Andy Summers spent the decade before joining the Police becoming one of the world’s greatest guitarists. In the years leading up to his colossal, world-conquering trio with Sting and Stewart Copeland, Summers logged time in blues bands and psychedelic outfits, and even earned a degree in classical guitar.
By the time the Police went global, Summers was a musical heavyweight with long stretches of time that needed to be filled with something other than playing hit records.
“I’m in the Police and we’re on the road all the time,” Summers told Herald. “We’re surrounded by photographers and it came to me, ‘I should do photography. I should become a very good photographer.”
And so Summers became a very good photographer.
He may be the rare example of somebody who could actually quit their day job, but instead of deciding between the camera and guitar, he recently combined the two.
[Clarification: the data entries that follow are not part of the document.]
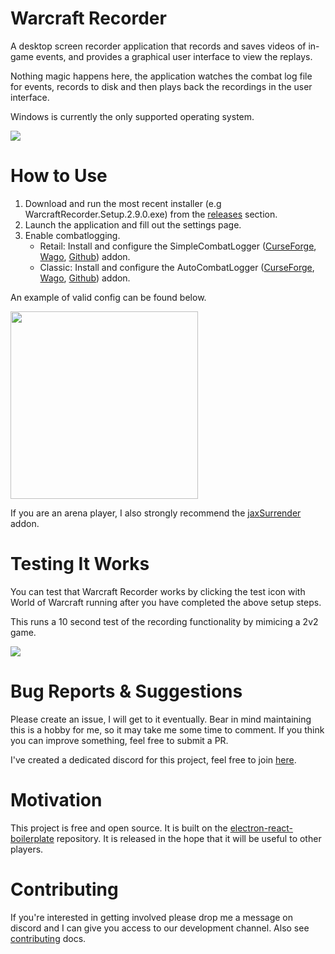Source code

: # Warcraft Recorder

A desktop screen recorder application that records and saves videos of in-game events, and provides a graphical user interface to view the replays. 

Nothing magic happens here, the application watches the combat log file for events, records to disk and then plays back the recordings in the user interface.

Windows is currently the only supported operating system. 

![](https://i.imgur.com/6GaC0bE.png)

#  How to Use
1. Download and run the most recent installer (e.g WarcraftRecorder.Setup.2.9.0.exe) from the [releases](https://github.com/aza547/wow-recorder/releases) section.
1. Launch the application and fill out the settings page.
1. Enable combatlogging.
    - Retail: Install and configure the SimpleCombatLogger ([CurseForge](https://www.curseforge.com/wow/addons/simplecombatlogger), [Wago](https://addons.wago.io/addons/simplecombatlogger), [Github](https://github.com/csutcliff/SimpleCombatLogger)) addon.
    - Classic: Install and configure the AutoCombatLogger ([CurseForge](https://www.curseforge.com/wow/addons/autocombatlogger), [Wago](https://addons.wago.io/addons/autocombatlogger), [Github](https://github.com/Talryn/AutoCombatLogger)) addon. 

An example of valid config can be found below.

<img src="https://i.imgur.com/MTiLlOh.png" width="300">

If you are an arena player, I also strongly recommend the [jaxSurrender](https://www.curseforge.com/wow/addons/jaxsurrender) addon.

# Testing It Works

You can test that Warcraft Recorder works by clicking the test icon with World of Warcraft running after you have completed the above setup steps. 

This runs a 10 second test of the recording functionality by mimicing a 2v2 game.

<img src="https://i.imgur.com/bwChWgI.png">

# Bug Reports & Suggestions

Please create an issue, I will get to it eventually. Bear in mind maintaining this is a hobby for me, so it may take me some time to comment. If you think you can improve something, feel free to submit a PR.

I've created a dedicated discord for this project, feel free to join [here](https://discord.gg/NPha7KdjVk).

# Motivation

This project is free and open source. It is built on the [electron-react-boilerplate](https://github.com/electron-react-boilerplate/electron-react-boilerplate) repository. It is released in the hope that it will be useful to other players.

# Contributing

If you're interested in getting involved please drop me a message on discord and I can give you access to our development channel. Also see [contributing](https://github.com/aza547/wow-recorder/blob/main/CONTRIBUTING.md) docs.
His current tour, The Cracked Lens + A Missing String, which stops at Beverly’s Cabot Theater on July 21, has him performing solo beside projections of his photos.
“A minimum of fifty percent of the show is improvised every night,” he said. “I have a certain framework, but I never play the same thing twice.”
If you’ve spent a decent chunk of time with the Police’s catalog, you know Summers’ playing is enormously creative (see the textures, tones and solos on “Message in a Bottle,” “Bring on the Night,” “Demolition Man,” and more). Listening to Summers, it’s clear that he cares equally for melody and dissonance, art and pop. Apparently that’s always been the case no matter what art form he’s interested in.
“As a kid, I’m 15, 16-years-old and I started going to the cinema… seeing European art house films and I was totally addicted to them,” he said with a laugh. “I was seeing Truffaut, Bergman, Fellini. I had a vague desire that I wanted to be a filmmaker but I was also obsessed with the guitar.”
Just like that same young teenager he once was, he still loves exploring. He’s scored feature films and made jazz records, guested on Sting songs and collaborated with anti-guitar hero Robert Fripp, put on photo exhibitions at galleries across the globe and recently published his first collection of short stories, “Fretted and Moaning.”
Maybe this is why, unlike so many guitarists of his generation who locked into a sound, style or identity and hung on for dear life (Eric Clapton comes to mind), Summers repeatedly defies sonic expectations.
“As you play on through your life, you’ve got these various things that you’re interested in,” he said. “They come together in this hybrid voice that’s built out of eclecticism and comes out as being special to you.”
“Or so one hopes,” he added.
Whether it’s reworking “Bring on the Night” with an Italian guitar quartet or shooting photographs on the border between Tibet and China, Summer’s voice – his vision – is his own.